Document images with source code

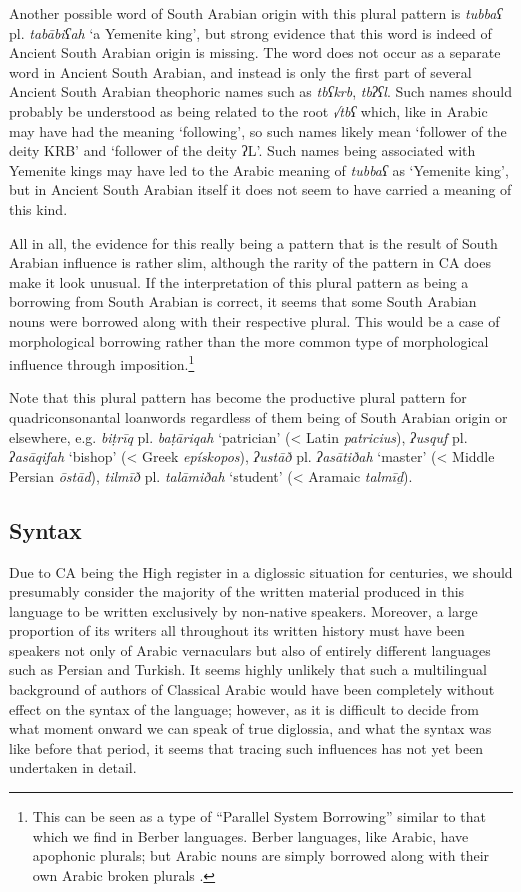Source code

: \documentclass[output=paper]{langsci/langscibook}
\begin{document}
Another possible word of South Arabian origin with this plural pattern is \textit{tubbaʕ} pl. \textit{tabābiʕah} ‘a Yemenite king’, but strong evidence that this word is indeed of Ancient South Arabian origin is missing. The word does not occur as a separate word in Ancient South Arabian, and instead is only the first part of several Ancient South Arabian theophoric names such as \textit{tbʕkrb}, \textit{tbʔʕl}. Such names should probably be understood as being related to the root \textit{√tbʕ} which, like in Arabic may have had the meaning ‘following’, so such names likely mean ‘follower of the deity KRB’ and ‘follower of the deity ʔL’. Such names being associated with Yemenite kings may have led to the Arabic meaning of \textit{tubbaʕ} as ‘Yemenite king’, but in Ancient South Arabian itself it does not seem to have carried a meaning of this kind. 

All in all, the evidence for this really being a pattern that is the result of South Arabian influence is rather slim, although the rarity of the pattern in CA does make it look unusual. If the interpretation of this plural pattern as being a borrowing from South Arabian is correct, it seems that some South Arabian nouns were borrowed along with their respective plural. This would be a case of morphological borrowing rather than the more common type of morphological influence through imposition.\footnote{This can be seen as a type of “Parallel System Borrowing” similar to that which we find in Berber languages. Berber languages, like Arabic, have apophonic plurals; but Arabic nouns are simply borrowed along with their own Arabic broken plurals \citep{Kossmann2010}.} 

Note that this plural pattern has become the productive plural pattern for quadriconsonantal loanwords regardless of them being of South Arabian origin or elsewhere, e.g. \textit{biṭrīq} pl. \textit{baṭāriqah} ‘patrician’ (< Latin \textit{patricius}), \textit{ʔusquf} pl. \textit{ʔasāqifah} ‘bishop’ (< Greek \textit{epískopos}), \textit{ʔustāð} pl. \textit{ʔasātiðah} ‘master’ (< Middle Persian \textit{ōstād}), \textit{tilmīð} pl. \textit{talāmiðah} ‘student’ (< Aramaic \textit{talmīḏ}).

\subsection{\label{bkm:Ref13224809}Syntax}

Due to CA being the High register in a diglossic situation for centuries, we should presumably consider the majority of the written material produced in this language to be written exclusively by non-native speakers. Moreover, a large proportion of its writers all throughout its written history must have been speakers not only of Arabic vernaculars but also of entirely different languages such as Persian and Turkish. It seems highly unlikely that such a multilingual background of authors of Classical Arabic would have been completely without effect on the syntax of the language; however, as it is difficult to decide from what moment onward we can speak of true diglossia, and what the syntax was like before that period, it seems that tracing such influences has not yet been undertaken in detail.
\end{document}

- **Task**
With the images left out, set down each record exactly as it appears.

- **Response to the exercise**
Source code

: \documentclass[output=paper]{langsci/langscibook}
\begin{document}
Another possible word of South Arabian origin with this plural pattern is \textit{tubbaʕ} pl. \textit{tabābiʕah} ‘a Yemenite king’, but strong evidence that this word is indeed of Ancient South Arabian origin is missing. The word does not occur as a separate word in Ancient South Arabian, and instead is only the first part of several Ancient South Arabian theophoric names such as \textit{tbʕkrb}, \textit{tbʔʕl}. Such names should probably be understood as being related to the root \textit{√tbʕ} which, like in Arabic may have had the meaning ‘following’, so such names likely mean ‘follower of the deity KRB’ and ‘follower of the deity ʔL’. Such names being associated with Yemenite kings may have led to the Arabic meaning of \textit{tubbaʕ} as ‘Yemenite king’, but in Ancient South Arabian itself it does not seem to have carried a meaning of this kind. 

All in all, the evidence for this really being a pattern that is the result of South Arabian influence is rather slim, although the rarity of the pattern in CA does make it look unusual. If the interpretation of this plural pattern as being a borrowing from South Arabian is correct, it seems that some South Arabian nouns were borrowed along with their respective plural. This would be a case of morphological borrowing rather than the more common type of morphological influence through imposition.\footnote{This can be seen as a type of “Parallel System Borrowing” similar to that which we find in Berber languages. Berber languages, like Arabic, have apophonic plurals; but Arabic nouns are simply borrowed along with their own Arabic broken plurals \citep{Kossmann2010}.} 

Note that this plural pattern has become the productive plural pattern for quadriconsonantal loanwords regardless of them being of South Arabian origin or elsewhere, e.g. \textit{biṭrīq} pl. \textit{baṭāriqah} ‘patrician’ (< Latin \textit{patricius}), \textit{ʔusquf} pl. \textit{ʔasāqifah} ‘bishop’ (< Greek \textit{epískopos}), \textit{ʔustāð} pl. \textit{ʔasātiðah} ‘master’ (< Middle Persian \textit{ōstād}), \textit{tilmīð} pl. \textit{talāmiðah} ‘student’ (< Aramaic \textit{talmīḏ}).

\subsection{\label{bkm:Ref13224809}Syntax}

Due to CA being the High register in a diglossic situation for centuries, we should presumably consider the majority of the written material produced in this language to be written exclusively by non-native speakers. Moreover, a large proportion of its writers all throughout its written history must have been speakers not only of Arabic vernaculars but also of entirely different languages such as Persian and Turkish. It seems highly unlikely that such a multilingual background of authors of Classical Arabic would have been completely without effect on the syntax of the language; however, as it is difficult to decide from what moment onward we can speak of true diglossia, and what the syntax was like before that period, it seems that tracing such influences has not yet been undertaken in detail.
\end{document}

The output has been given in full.